Work instructions: Which lines below fall between the one containing "118.33.42.13:Korea Republic of: [ovpn" and the one containing "211.176.198.122:Korea Republic of: [ovpn"? Repeat them exactly, counting both of those lines, and add nothing else.

Data records:
···

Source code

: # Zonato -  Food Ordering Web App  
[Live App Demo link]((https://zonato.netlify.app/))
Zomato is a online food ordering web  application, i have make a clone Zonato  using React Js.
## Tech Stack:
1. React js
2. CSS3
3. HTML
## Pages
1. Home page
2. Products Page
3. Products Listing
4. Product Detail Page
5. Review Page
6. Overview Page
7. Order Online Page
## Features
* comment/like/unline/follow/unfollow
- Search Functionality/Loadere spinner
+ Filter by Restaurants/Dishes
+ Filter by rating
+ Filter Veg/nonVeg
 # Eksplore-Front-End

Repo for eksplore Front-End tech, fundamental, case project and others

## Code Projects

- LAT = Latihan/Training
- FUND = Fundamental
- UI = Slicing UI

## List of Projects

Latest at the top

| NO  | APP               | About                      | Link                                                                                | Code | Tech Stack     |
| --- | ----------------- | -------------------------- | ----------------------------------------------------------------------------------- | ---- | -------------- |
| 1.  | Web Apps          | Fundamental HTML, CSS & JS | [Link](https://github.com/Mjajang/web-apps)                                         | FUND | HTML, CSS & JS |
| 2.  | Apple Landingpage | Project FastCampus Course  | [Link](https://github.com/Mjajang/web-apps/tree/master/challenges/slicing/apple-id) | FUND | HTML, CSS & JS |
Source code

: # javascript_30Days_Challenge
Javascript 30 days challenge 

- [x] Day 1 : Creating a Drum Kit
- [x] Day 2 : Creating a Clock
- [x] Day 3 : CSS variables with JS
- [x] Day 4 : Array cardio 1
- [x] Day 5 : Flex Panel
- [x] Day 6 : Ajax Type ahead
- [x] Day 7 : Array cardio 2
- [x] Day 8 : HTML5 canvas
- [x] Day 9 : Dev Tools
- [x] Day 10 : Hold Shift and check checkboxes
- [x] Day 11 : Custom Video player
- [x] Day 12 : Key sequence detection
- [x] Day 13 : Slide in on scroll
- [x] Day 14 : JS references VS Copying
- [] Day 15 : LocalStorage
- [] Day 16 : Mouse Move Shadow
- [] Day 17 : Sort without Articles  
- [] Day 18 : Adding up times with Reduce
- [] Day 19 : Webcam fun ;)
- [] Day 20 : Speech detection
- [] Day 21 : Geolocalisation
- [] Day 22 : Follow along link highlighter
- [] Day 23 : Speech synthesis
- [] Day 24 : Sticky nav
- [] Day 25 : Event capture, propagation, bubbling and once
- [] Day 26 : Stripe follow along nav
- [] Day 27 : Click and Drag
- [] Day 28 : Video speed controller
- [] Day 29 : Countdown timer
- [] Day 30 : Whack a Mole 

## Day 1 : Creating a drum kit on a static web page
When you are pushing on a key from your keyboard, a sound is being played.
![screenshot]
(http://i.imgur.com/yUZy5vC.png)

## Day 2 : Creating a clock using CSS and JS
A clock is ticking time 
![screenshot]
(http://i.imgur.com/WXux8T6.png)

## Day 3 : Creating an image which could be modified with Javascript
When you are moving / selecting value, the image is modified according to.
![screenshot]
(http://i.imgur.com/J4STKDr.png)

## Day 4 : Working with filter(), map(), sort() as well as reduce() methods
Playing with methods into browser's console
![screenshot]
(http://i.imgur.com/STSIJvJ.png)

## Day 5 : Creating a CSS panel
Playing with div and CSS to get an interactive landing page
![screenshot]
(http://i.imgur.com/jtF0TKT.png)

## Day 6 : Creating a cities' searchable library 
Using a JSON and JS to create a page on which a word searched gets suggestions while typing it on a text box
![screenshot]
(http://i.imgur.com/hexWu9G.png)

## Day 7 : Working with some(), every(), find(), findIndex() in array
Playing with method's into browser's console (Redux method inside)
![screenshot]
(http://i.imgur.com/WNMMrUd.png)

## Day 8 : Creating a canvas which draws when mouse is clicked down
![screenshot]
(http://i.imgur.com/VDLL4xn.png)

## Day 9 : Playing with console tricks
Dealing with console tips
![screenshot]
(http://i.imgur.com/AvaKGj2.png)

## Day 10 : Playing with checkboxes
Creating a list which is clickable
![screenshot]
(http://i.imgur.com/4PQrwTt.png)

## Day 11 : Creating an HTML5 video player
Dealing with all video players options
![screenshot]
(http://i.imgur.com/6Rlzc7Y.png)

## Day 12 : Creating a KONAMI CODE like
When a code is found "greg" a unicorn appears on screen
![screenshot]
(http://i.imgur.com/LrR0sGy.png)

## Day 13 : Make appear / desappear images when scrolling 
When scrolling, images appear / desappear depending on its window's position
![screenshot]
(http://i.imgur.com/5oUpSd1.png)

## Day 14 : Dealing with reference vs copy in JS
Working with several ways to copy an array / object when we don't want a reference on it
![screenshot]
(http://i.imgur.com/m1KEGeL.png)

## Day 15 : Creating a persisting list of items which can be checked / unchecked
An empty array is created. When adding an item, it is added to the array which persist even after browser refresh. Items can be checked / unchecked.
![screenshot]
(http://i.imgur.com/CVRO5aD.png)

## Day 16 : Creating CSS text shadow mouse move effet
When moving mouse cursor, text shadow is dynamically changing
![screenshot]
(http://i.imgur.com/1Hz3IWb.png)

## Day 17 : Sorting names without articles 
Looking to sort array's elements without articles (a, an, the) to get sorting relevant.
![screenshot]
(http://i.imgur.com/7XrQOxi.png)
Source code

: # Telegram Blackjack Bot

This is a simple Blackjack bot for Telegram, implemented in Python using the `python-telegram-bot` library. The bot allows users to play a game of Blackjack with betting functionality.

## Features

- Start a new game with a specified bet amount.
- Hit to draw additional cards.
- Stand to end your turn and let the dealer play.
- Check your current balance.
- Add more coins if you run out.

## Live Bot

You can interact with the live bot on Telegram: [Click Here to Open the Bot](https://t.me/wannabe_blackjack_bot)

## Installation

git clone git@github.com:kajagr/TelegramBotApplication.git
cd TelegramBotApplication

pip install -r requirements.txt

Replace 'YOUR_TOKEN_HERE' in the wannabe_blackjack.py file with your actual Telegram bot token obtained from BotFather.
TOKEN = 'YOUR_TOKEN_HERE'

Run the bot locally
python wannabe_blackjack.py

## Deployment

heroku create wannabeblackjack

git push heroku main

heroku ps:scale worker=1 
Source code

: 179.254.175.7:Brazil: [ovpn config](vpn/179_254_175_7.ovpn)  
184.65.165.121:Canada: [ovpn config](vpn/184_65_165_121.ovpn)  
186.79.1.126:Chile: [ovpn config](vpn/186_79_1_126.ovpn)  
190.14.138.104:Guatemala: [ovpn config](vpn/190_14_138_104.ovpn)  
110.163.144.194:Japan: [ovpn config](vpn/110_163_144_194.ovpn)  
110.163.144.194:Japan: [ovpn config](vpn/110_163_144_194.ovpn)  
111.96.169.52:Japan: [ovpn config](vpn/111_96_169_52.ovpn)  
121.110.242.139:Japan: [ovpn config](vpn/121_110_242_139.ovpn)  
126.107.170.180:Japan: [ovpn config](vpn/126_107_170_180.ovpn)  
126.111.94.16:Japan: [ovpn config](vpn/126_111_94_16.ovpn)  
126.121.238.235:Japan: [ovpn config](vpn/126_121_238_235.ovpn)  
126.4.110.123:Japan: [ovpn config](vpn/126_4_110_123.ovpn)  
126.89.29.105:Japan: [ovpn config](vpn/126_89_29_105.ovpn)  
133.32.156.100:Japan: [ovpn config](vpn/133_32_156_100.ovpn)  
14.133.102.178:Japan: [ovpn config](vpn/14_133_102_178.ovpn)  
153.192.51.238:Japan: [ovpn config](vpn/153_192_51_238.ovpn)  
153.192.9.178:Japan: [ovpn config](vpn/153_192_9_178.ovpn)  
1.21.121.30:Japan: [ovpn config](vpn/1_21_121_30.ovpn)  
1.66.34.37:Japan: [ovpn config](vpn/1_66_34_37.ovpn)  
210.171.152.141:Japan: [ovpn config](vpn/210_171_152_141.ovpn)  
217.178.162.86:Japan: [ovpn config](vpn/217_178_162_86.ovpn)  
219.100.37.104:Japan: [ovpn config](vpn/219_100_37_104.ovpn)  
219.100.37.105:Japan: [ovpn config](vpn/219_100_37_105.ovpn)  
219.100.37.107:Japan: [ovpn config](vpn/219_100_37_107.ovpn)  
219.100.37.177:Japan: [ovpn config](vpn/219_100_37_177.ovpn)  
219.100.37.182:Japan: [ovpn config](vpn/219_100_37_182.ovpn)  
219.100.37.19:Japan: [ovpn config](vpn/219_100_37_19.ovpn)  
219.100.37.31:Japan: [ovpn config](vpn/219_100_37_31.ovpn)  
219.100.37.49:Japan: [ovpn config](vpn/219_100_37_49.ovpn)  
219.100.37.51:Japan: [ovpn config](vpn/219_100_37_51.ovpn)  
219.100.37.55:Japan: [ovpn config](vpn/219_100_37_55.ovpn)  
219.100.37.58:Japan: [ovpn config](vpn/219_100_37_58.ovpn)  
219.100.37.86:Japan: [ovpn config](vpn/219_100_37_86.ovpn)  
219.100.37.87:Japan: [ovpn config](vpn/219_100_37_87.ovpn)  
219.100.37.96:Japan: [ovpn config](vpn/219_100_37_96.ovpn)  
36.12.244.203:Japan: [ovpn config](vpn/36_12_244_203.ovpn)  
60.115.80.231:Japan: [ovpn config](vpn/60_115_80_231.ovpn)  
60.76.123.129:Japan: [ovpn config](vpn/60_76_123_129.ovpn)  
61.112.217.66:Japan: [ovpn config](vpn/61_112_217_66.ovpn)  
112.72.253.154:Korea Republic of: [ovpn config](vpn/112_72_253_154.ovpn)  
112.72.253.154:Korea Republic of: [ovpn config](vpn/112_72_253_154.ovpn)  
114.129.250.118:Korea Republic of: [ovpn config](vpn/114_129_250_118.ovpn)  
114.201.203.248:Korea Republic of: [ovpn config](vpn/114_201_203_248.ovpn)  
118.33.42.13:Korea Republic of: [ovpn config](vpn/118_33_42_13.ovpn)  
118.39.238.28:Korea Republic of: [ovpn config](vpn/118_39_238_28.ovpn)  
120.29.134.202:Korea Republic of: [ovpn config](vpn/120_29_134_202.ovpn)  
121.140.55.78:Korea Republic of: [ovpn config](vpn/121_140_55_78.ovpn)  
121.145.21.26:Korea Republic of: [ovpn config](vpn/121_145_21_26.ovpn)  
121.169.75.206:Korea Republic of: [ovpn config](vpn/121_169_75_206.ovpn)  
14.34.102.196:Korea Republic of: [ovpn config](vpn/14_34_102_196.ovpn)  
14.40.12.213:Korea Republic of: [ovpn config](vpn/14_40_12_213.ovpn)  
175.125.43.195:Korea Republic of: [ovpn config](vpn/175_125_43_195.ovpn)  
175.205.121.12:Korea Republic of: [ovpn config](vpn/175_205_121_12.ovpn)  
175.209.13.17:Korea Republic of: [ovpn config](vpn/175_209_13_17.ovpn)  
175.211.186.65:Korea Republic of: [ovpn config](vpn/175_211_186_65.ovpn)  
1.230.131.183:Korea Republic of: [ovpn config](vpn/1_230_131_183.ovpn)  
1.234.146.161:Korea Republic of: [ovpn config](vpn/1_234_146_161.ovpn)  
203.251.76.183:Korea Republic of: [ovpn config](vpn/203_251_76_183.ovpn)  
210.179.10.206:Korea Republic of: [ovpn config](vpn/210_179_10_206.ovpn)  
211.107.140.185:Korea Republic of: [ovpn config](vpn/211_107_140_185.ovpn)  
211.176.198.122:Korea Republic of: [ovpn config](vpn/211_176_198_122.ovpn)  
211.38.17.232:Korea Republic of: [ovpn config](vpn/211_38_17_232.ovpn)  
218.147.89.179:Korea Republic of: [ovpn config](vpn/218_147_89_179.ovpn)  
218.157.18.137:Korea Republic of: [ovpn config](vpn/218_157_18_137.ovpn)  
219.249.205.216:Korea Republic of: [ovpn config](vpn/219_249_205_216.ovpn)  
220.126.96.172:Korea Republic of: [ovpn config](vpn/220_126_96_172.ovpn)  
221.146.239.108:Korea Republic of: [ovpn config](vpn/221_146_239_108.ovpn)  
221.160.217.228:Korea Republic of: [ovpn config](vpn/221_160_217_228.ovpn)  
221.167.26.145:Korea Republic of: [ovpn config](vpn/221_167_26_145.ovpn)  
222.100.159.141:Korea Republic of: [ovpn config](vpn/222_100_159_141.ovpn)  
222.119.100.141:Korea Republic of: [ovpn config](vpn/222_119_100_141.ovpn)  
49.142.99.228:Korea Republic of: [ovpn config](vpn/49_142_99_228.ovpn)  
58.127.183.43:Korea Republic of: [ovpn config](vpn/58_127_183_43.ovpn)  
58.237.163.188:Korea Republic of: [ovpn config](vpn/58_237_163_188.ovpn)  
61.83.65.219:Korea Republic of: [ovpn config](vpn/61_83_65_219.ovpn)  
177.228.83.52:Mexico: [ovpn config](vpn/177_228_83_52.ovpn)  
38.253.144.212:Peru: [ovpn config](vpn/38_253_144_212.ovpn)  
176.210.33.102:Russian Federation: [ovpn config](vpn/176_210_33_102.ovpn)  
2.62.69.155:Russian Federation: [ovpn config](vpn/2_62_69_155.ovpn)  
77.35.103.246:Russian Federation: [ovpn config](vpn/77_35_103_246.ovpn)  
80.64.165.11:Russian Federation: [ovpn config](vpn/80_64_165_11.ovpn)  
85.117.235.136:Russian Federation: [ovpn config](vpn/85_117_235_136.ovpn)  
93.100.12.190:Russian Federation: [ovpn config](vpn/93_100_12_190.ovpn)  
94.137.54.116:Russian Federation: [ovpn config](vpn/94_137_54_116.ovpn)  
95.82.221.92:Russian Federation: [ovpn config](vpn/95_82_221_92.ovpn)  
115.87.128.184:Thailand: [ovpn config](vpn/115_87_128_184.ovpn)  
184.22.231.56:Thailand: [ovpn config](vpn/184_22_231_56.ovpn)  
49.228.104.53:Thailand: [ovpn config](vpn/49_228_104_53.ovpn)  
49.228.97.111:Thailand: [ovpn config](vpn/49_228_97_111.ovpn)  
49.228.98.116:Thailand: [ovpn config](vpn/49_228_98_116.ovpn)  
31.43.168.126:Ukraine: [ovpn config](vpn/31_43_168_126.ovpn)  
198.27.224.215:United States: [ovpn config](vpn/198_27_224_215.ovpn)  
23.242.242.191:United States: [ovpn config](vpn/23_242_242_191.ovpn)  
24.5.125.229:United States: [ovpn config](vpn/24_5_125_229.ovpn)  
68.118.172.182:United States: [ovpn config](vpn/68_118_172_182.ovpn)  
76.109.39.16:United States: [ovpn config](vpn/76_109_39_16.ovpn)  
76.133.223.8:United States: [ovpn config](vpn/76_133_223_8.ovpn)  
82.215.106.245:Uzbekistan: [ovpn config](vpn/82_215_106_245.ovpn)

···

Result below:
118.33.42.13:Korea Republic of: [ovpn config](vpn/118_33_42_13.ovpn)  
118.39.238.28:Korea Republic of: [ovpn config](vpn/118_39_238_28.ovpn)  
120.29.134.202:Korea Republic of: [ovpn config](vpn/120_29_134_202.ovpn)  
121.140.55.78:Korea Republic of: [ovpn config](vpn/121_140_55_78.ovpn)  
121.145.21.26:Korea Republic of: [ovpn config](vpn/121_145_21_26.ovpn)  
121.169.75.206:Korea Republic of: [ovpn config](vpn/121_169_75_206.ovpn)  
14.34.102.196:Korea Republic of: [ovpn config](vpn/14_34_102_196.ovpn)  
14.40.12.213:Korea Republic of: [ovpn config](vpn/14_40_12_213.ovpn)  
175.125.43.195:Korea Republic of: [ovpn config](vpn/175_125_43_195.ovpn)  
175.205.121.12:Korea Republic of: [ovpn config](vpn/175_205_121_12.ovpn)  
175.209.13.17:Korea Republic of: [ovpn config](vpn/175_209_13_17.ovpn)  
175.211.186.65:Korea Republic of: [ovpn config](vpn/175_211_186_65.ovpn)  
1.230.131.183:Korea Republic of: [ovpn config](vpn/1_230_131_183.ovpn)  
1.234.146.161:Korea Republic of: [ovpn config](vpn/1_234_146_161.ovpn)  
203.251.76.183:Korea Republic of: [ovpn config](vpn/203_251_76_183.ovpn)  
210.179.10.206:Korea Republic of: [ovpn config](vpn/210_179_10_206.ovpn)  
211.107.140.185:Korea Republic of: [ovpn config](vpn/211_107_140_185.ovpn)  
211.176.198.122:Korea Republic of: [ovpn config](vpn/211_176_198_122.ovpn)  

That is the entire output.